I disastri legati al cambiamento climatico più costosi in assoluto
Come ogni anno, l’organizzazione si occupa di calcolare il costo di fenomeni meteorologici estremi come violente piogge, incendi e tifoni, sulla base delle richieste di risarcimento compilate dai residenti delle zone colpite. Il dramma più caro è stato, senza dubbio quello generato dall’uragano Ida, che si è abbattuto nell’est degli Stati Uniti, costando più di 65 miliardi di dollari. Dopo aver interessato la Louisiana alla fine di agosto, si è spinto verso nord e ha provocato violenti allagamenti nella città di New York e nelle zone vicine. Al secondo posto, le forti inondazioni registrate in Germania e Belgio nel mese di luglio, che hanno determinato perdite pari a 43 miliardi di dollari. Al terzo e quarto posto poi sono finite la tremenda ondata di freddo (con annessa tempesta di neve) che ha messo in ginocchio il Texas e la sua rete elettrica, costando allo Stato 23 miliardi di dollari, e l’alluvione che ha interessato la provincia cinese di Henan, a luglio, distruggendo case, campi e attività commerciali per un totale di 17.6 miliardi di dollari. Costosi anche gli allagamenti in Canada, il gelo primaverile che, in Francia, ha messo a dura prova la resistenza dei vigneti e il ciclone imperversato, a maggio, in India e Bangladesh.

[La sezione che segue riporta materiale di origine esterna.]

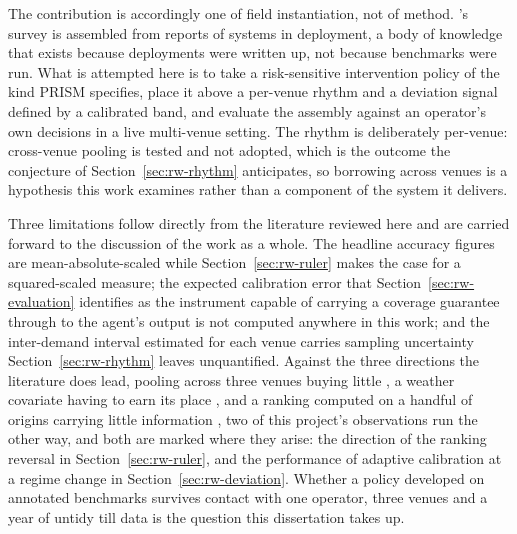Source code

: The contribution is accordingly one of field instantiation, not of method.
\citet{paleyes_challenges_2022}'s survey is assembled from reports of systems in
deployment, a body of knowledge that exists because deployments were written up,
not because benchmarks were run. What is attempted here is to take a
risk-sensitive intervention policy of the kind PRISM specifies, place it above a
per-venue rhythm and a deviation signal defined by a calibrated band, and
evaluate the assembly against an operator's own decisions in a live multi-venue
setting. The rhythm is deliberately per-venue: cross-venue pooling is tested and
not adopted, which is the outcome the conjecture of
Section~\ref{sec:rw-rhythm} anticipates, so borrowing across venues is a
hypothesis this work examines rather than a component of the system it delivers.

Three limitations follow directly from the literature reviewed here and are
carried forward to the discussion of the work as a whole. The headline accuracy
figures are mean-absolute-scaled while Section~\ref{sec:rw-ruler} makes the case
for a squared-scaled measure; the expected calibration error that
Section~\ref{sec:rw-evaluation} identifies as the instrument capable of carrying
a coverage guarantee through to the agent's output is not computed anywhere in
this work; and the inter-demand interval estimated for each venue carries
sampling uncertainty Section~\ref{sec:rw-rhythm} leaves unquantified. Against the
three directions the literature does lead, pooling across three venues buying
little \citep{montero-manso_principles_2021}, a weather covariate having to earn
its place \citep{haben_short_2019,hertel_explainable_2026}, and a ranking
computed on a handful of origins carrying little information
\citep{hewamalage_look_2021,brigato_there_2025}, two of this project's
observations run the other way, and both are marked where they arise: the
direction of the ranking reversal in Section~\ref{sec:rw-ruler}, and the
performance of adaptive calibration at a regime change in
Section~\ref{sec:rw-deviation}. Whether a policy developed on annotated
benchmarks survives contact with one operator, three venues and a year of untidy
till data is the question this dissertation takes up.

Un report a metà: mancano i danni nei paesi in via di sviluppo
Il rapporto di Christian Aid, tuttavia, non offre una prospettiva globale della situazione. Gli studiosi che si sono occupati di condurre le ricerche e mettere insieme i risultati, infatti, hanno precisato come i loro studi abbiano preso in esame quasi esclusivamente i disastri rilevati nei paesi più ricchi, avvantaggiati da un sistema assicurativo molto più solido. Non si è trattata di una discriminazione voluta: in molti casi stimare i danni del clima sulle nazioni più povere risulta impossibile. Nonostante siano state proprio queste aree, nel 2021, a essere le più danneggiate. «Negli ultimi 12 mesi, la furia del clima ha messo in pericolo soprattutto le parti del mondo più in difficoltà, nonostante non siano state loro a contribuire in larga parte al problema della crisi climatica», ha precisato l’associazione in un comunicato riportato dal Guardian. È il caso, ad esempio del Sud Sudan, dove le inondazioni hanno colpito circa 800mila persone.